文春文庫09年12月刊 藤原智美 暴走老人

暴走老人! (文春文庫)

暴走老人! (文春文庫)

「こころの薬─」と同系列の書籍だろうか。ともに時代論として頷ける部分は多くある…「失われてゆく身体性への抵抗」「透明なルール」「丁寧化」その他、わたしたちの苛立ちはわたしたちの防御によってますますいらだたしいシステム社会を加速させてゆくという悪循環をもちろん日々感じていて、でももちろんわたしは暴走はせず精神も病まず、悲しく生きてゆくしかない。
だとすればその悲しさこそ、ある種の鍵なのだろう。
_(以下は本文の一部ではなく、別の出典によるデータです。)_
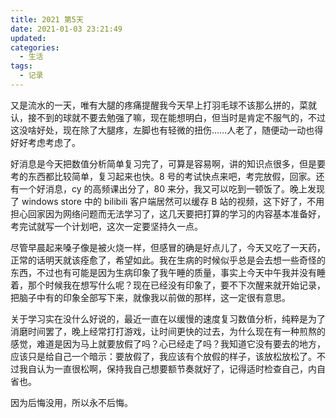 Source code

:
 ```yaml
---
title: 2021 第5天
date: 2021-01-03 23:21:49
updated:
categories:
  - 生活
tags:
  - 记录
---
```


又是流水的一天，唯有大腿的疼痛提醒我今天早上打羽毛球不该那么拼的，菜就认，接不到的球就不要去勉强了嘛，现在能想明白，但当时是肯定不服气的，不过这没啥好处，现在除了大腿疼，左脚也有轻微的扭伤……人老了，随便动一动也得好好考虑考虑了。

<!--more-->

好消息是今天把数值分析简单复习完了，可算是容易啊，讲的知识点很多，但是要考的东西都比较简单，复习起来也快。8 号的考试快点来吧，考完放假，回家。还有一个好消息，cy 的高频课出分了，80 来分，我又可以吃到一顿饭了。晚上发现了 windows store 中的 bilibili 客户端居然可以缓存 B 站的视频，这下好了，不用担心回家因为网络问题而无法学习了，这几天要把打算的学习的内容基本准备好，考完试就写一个计划吧，这次一定要坚持久一点。

尽管早晨起来嗓子像是被火烧一样，但感冒的确是好点儿了，今天又吃了一天药，正常的话明天就该痊愈了，希望如此。我在生病的时候似乎总是会去想一些奇怪的东西，不过也有可能是因为生病印象了我午睡的质量，事实上今天中午我并没有睡着，那个时候我在想写什么呢？现在已经没有印象了，要不下次醒来就开始记录，把脑子中有的印象全部写下来，就像我以前做的那样，这一定很有意思。

关于学习实在没什么好说的，最近一直在以缓慢的速度复习数值分析，纯粹是为了消磨时间罢了，晚上经常打打游戏，让时间更快的过去，为什么现在有一种煎熬的感觉，难道是因为马上就要放假了吗？心已经走了吗？我知道它没有要去的地方，应该只是给自己一个暗示：要放假了，我应该有个放假的样子，该放松放松了。不过我自认为一直很松啊，保持我自己想要额节奏就好了，记得适时检查自己，内自省也。

因为后悔没用，所以永不后悔。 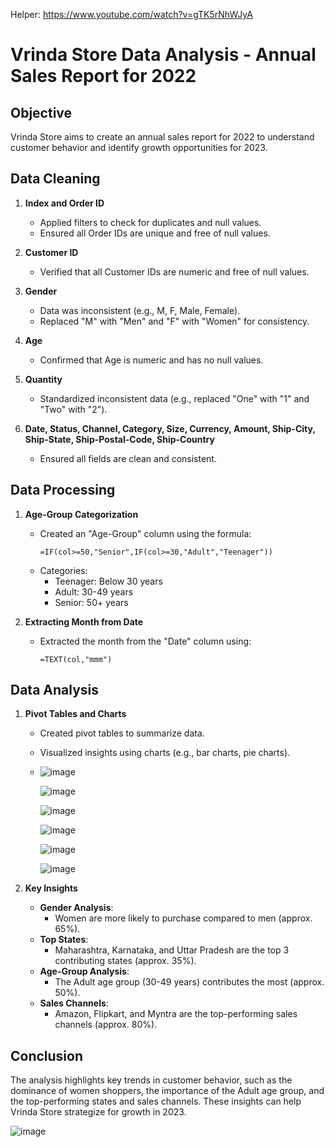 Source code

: 
  Helper: https://www.youtube.com/watch?v=gTK5rNhWJyA
  
# Vrinda Store Data Analysis - Annual Sales Report for 2022

## **Objective**
Vrinda Store aims to create an annual sales report for 2022 to understand customer behavior and identify growth opportunities for 2023.

## **Data Cleaning**
1. **Index and Order ID**  
   - Applied filters to check for duplicates and null values.  
   - Ensured all Order IDs are unique and free of null values.  

2. **Customer ID**  
   - Verified that all Customer IDs are numeric and free of null values.  

3. **Gender**  
   - Data was inconsistent (e.g., M, F, Male, Female).  
   - Replaced "M" with "Men" and "F" with "Women" for consistency.  

4. **Age**  
   - Confirmed that Age is numeric and has no null values.  

5. **Quantity**  
   - Standardized inconsistent data (e.g., replaced "One" with "1" and "Two" with "2").  

6. **Date, Status, Channel, Category, Size, Currency, Amount, Ship-City, Ship-State, Ship-Postal-Code, Ship-Country**  
   - Ensured all fields are clean and consistent.  

## **Data Processing**
1. **Age-Group Categorization**  
   - Created an "Age-Group" column using the formula:  
     ```excel
     =IF(col>=50,"Senior",IF(col>=30,"Adult","Teenager"))
     ```  
   - Categories:  
     - Teenager: Below 30 years  
     - Adult: 30-49 years  
     - Senior: 50+ years  

2. **Extracting Month from Date**  
   - Extracted the month from the "Date" column using:  
     ```excel
     =TEXT(col,"mmm")
     ```  

## **Data Analysis**
1. **Pivot Tables and Charts**  
   - Created pivot tables to summarize data.  
   - Visualized insights using charts (e.g., bar charts, pie charts).
   - 
     ![image](https://github.com/user-attachments/assets/3d773eb8-96f3-42f6-8bba-24692cb6ece9)
  
     
     ![image](https://github.com/user-attachments/assets/d98f7cf8-5c91-40d9-a488-7c6bad58a4c3)
  
     
     ![image](https://github.com/user-attachments/assets/2ea14782-708b-4847-9721-b3258c069289)
  
     
     ![image](https://github.com/user-attachments/assets/b6df19b7-5b50-4643-9ef3-434b52ea8d1f)
  
     
     ![image](https://github.com/user-attachments/assets/29b607fa-8016-47b9-a309-aea35a406193)
  
     
     ![image](https://github.com/user-attachments/assets/d5440801-c968-4a02-bb1b-9e814862d3ef)


2. **Key Insights**  
   - **Gender Analysis**:  
     - Women are more likely to purchase compared to men (approx. 65%).  
   - **Top States**:  
     - Maharashtra, Karnataka, and Uttar Pradesh are the top 3 contributing states (approx. 35%).  
   - **Age-Group Analysis**:  
     - The Adult age group (30-49 years) contributes the most (approx. 50%).  
   - **Sales Channels**:  
     - Amazon, Flipkart, and Myntra are the top-performing sales channels (approx. 80%).  

## **Conclusion**
The analysis highlights key trends in customer behavior, such as the dominance of women shoppers, the importance of the Adult age group, and the top-performing states and sales channels. These insights can help Vrinda Store strategize for growth in 2023.  

![image](https://github.com/user-attachments/assets/1d799e9a-0c0b-47f2-aae4-4efb66c2d4aa)
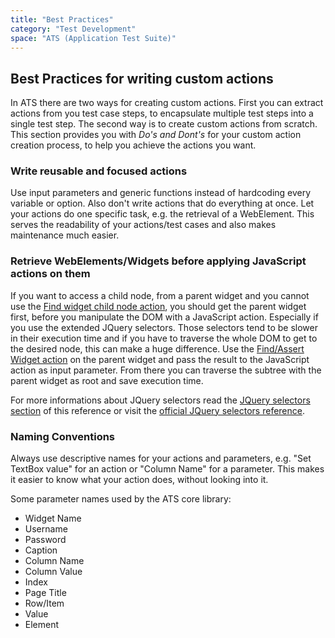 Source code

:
 ```yaml
---
title: "Best Practices"
category: "Test Development"
space: "ATS (Application Test Suite)"
---
```


## Best Practices for writing custom actions
In ATS there are two ways for creating custom actions. First you can extract actions from you test case steps, to encapsulate multiple test steps into a single test step. The second way is to create custom actions from scratch. This section provides you with *Do's and Dont's* for your custom action creation process, to help you achieve the actions you want.  

### Write reusable and focused actions
Use input parameters and generic functions instead of hardcoding every variable or option. Also don't write actions that do everything at once. Let your actions do one specific task, e.g. the retrieval of a WebElement. This serves the readability of your actions/test cases and also makes maintenance much easier.     

### Retrieve WebElements/Widgets before applying JavaScript actions on them
If you want to access a child node, from a parent widget and you cannot use the [Find widget child node action](Mendix+Actions/System/Find+Widget+Child+Node), you should get the parent widget first, before you manipulate the DOM with a JavaScript action. Especially if you use the extended JQuery selectors. Those selectors tend to be slower in their execution time and if you have to traverse the whole DOM to get to the desired node, this can make a huge difference. Use the [Find/Assert Widget action](Mendix+Actions/Generic/FindAssert+Widget) on the parent widget and pass the result to the JavaScript action as input parameter. From there you can traverse the subtree with the parent widget as root and save execution time.

For more informations about JQuery selectors read the [JQuery selectors section](Selectors#jquery-selectors) of this reference or visit the [official JQuery selectors reference](https://api.jquery.com/category/selectors/).  


### Naming Conventions
Always use descriptive names for your actions and parameters, e.g. "Set TextBox value" for an action or "Column Name" for a parameter. This makes it easier to know what your action does, without looking into it.

Some parameter names used by the ATS core library:
 * Widget Name
 * Username
 * Password
 * Caption
 * Column Name
 * Column Value
 * Index
 * Page Title
 * Row/Item
 * Value
 * Element
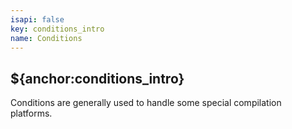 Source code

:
 ```yaml
---
isapi: false
key: conditions_intro
name: Conditions
---
```


## ${anchor:conditions_intro}

Conditions are generally used to handle some special compilation platforms.
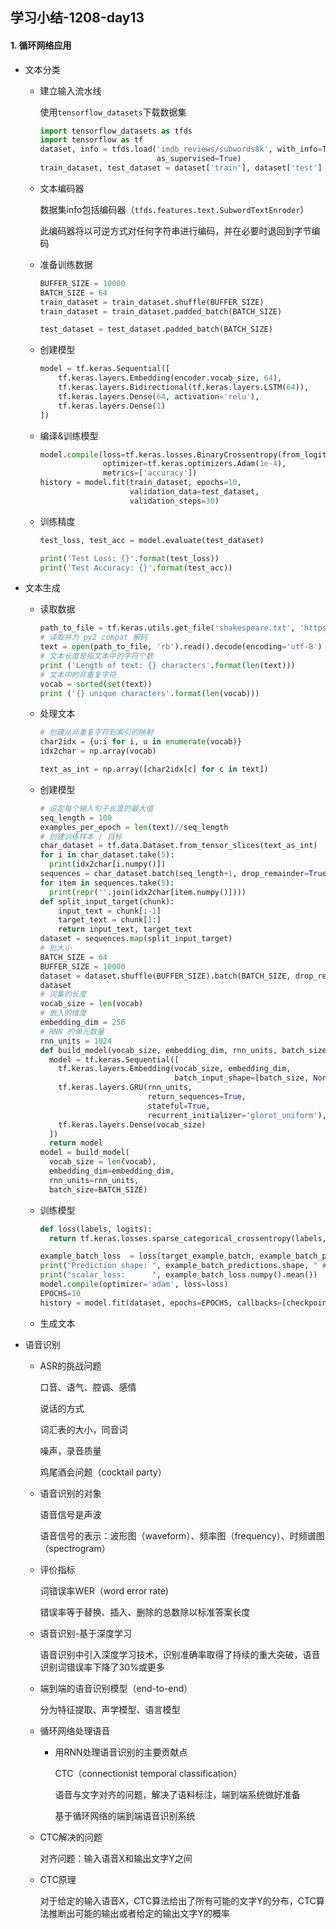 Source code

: ## 学习小结-1208-day13
#### 1. 循环网络应用

- 文本分类

  - 建立输入流水线

    使用`tensorflow_datasets`下载数据集

    ```python
    import tensorflow_datasets as tfds
    import tensorflow as tf
    dataset, info = tfds.load('imdb_reviews/subwords8k', with_info=True,
                              as_supervised=True)
    train_dataset, test_dataset = dataset['train'], dataset['test']
    ```

  - 文本编码器

    数据集info包括编码器（`tfds.features.text.SubwordTextEnroder`）

    此编码器将以可逆方式对任何字符串进行编码，并在必要时退回到字节编码

  - 准备训练数据

    ```python
    BUFFER_SIZE = 10000
    BATCH_SIZE = 64
    train_dataset = train_dataset.shuffle(BUFFER_SIZE)
    train_dataset = train_dataset.padded_batch(BATCH_SIZE)
    
    test_dataset = test_dataset.padded_batch(BATCH_SIZE)
    ```

  - 创建模型

    ```python
    model = tf.keras.Sequential([
        tf.keras.layers.Embedding(encoder.vocab_size, 64),
        tf.keras.layers.Bidirectional(tf.keras.layers.LSTM(64)),
        tf.keras.layers.Dense(64, activation='relu'),
        tf.keras.layers.Dense(1)
    ])
    ```

  - 编译&训练模型

    ```python
    model.compile(loss=tf.keras.losses.BinaryCrossentropy(from_logits=True),
                  optimizer=tf.keras.optimizers.Adam(1e-4),
                  metrics=['accuracy'])
    history = model.fit(train_dataset, epochs=10,
                        validation_data=test_dataset, 
                        validation_steps=30)
    ```

  - 训练精度

    ```python
    test_loss, test_acc = model.evaluate(test_dataset)
    
    print('Test Loss: {}'.format(test_loss))
    print('Test Accuracy: {}'.format(test_acc))
    ```

- 文本生成

  - 读取数据

    ```python
    path_to_file = tf.keras.utils.get_file('shakespeare.txt', 'https://storage.googleapis.com/download.tensorflow.org/data/shakespeare.txt')
    # 读取并为 py2 compat 解码
    text = open(path_to_file, 'rb').read().decode(encoding='utf-8')
    # 文本长度是指文本中的字符个数
    print ('Length of text: {} characters'.format(len(text)))
    # 文本中的非重复字符
    vocab = sorted(set(text))
    print ('{} unique characters'.format(len(vocab)))
    ```

  - 处理文本

    ```python
    # 创建从非重复字符到索引的映射
    char2idx = {u:i for i, u in enumerate(vocab)}
    idx2char = np.array(vocab)
    
    text_as_int = np.array([char2idx[c] for c in text])
    ```

  - 创建模型

    ```python
    # 设定每个输入句子长度的最大值
    seq_length = 100
    examples_per_epoch = len(text)//seq_length
    # 创建训练样本 / 目标
    char_dataset = tf.data.Dataset.from_tensor_slices(text_as_int)
    for i in char_dataset.take(5):
      print(idx2char[i.numpy()])
    sequences = char_dataset.batch(seq_length+1, drop_remainder=True)
    for item in sequences.take(5):
      print(repr(''.join(idx2char[item.numpy()])))
    def split_input_target(chunk):
        input_text = chunk[:-1]
        target_text = chunk[1:]
        return input_text, target_text
    dataset = sequences.map(split_input_target)
    # 批大小
    BATCH_SIZE = 64 
    BUFFER_SIZE = 10000
    dataset = dataset.shuffle(BUFFER_SIZE).batch(BATCH_SIZE, drop_remainder=True)
    dataset
    # 词集的长度
    vocab_size = len(vocab)
    # 嵌入的维度
    embedding_dim = 256
    # RNN 的单元数量
    rnn_units = 1024
    def build_model(vocab_size, embedding_dim, rnn_units, batch_size):
      model = tf.keras.Sequential([
        tf.keras.layers.Embedding(vocab_size, embedding_dim,
                                  batch_input_shape=[batch_size, None]),
        tf.keras.layers.GRU(rnn_units,
                            return_sequences=True,
                            stateful=True,
                            recurrent_initializer='glorot_uniform'),
        tf.keras.layers.Dense(vocab_size)
      ])
      return model
    model = build_model(
      vocab_size = len(vocab),
      embedding_dim=embedding_dim,
      rnn_units=rnn_units,
      batch_size=BATCH_SIZE)
    ```

  - 训练模型

    ```python
    def loss(labels, logits):
      return tf.keras.losses.sparse_categorical_crossentropy(labels, logits, from_logits=True)
    
    example_batch_loss  = loss(target_example_batch, example_batch_predictions)
    print("Prediction shape: ", example_batch_predictions.shape, " # (batch_size, sequence_length, vocab_size)")
    print("scalar_loss:      ", example_batch_loss.numpy().mean())
    model.compile(optimizer='adam', loss=loss)
    EPOCHS=10
    history = model.fit(dataset, epochs=EPOCHS, callbacks=[checkpoint_callback])
    ```

  - 生成文本

- 语音识别

  - ASR的挑战问题

    口音、语气、腔调、感情

    说话的方式

    词汇表的大小，同音词

    噪声，录音质量

    鸡尾酒会问题（cocktail party）

  - 语音识别的对象

    语音信号是声波

    语音信号的表示：波形图（waveform）、频率图（frequency）、时频谱图（spectrogram）

  - 评价指标

    词错误率WER（word error rate)

    错误率等于替换、插入、删除的总数除以标准答案长度

  - 语音识别-基于深度学习

    语音识别中引入深度学习技术，识别准确率取得了持续的重大突破，语音识别词错误率下降了30%或更多

  - 端到端的语音识别模型（end-to-end）

    分为特征提取、声学模型、语言模型

  - 循环网络处理语音

    - 用RNN处理语音识别的主要贡献点

      CTC（connectionist temporal classification）

      语音与文字对齐的问题，解决了语料标注，端到端系统做好准备

      基于循环网络的端到端语音识别系统

  - CTC解决的问题

    对齐问题：输入语音X和输出文字Y之间

  - CTC原理

    对于给定的输入语音X，CTC算法给出了所有可能的文字Y的分布，CTC算法推断出可能的输出或者给定的输出文字Y的概率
具体的ではなく“不安”と同義語の悲しみはリストカットする流行精神病者や暴走老人にも大量に溢れていて、そしてもちろん私にも大量に溢れ、顕在化しないその大量の悲しみやもがき苦しみの重積とはいったい何なのだろうとひどく重い問いが残る。
わたしの父は、意地悪だったしよく怒る人間だったし他人を傷つけるのも気にしなかった。若いころから死ぬ寸前までそういうキャラクターで、だからわたしはそれを身近にみていて、重く辛く悲しい堆積が魂に溜まってしまっている。どうなんだろう、うちの父は何かに耐えていたのか、抵抗していたのか、それともただの快楽だったのか。
父は孤独だったし、でもわたしも孤独で、そこでは暴走や抵抗は無関係だろうか。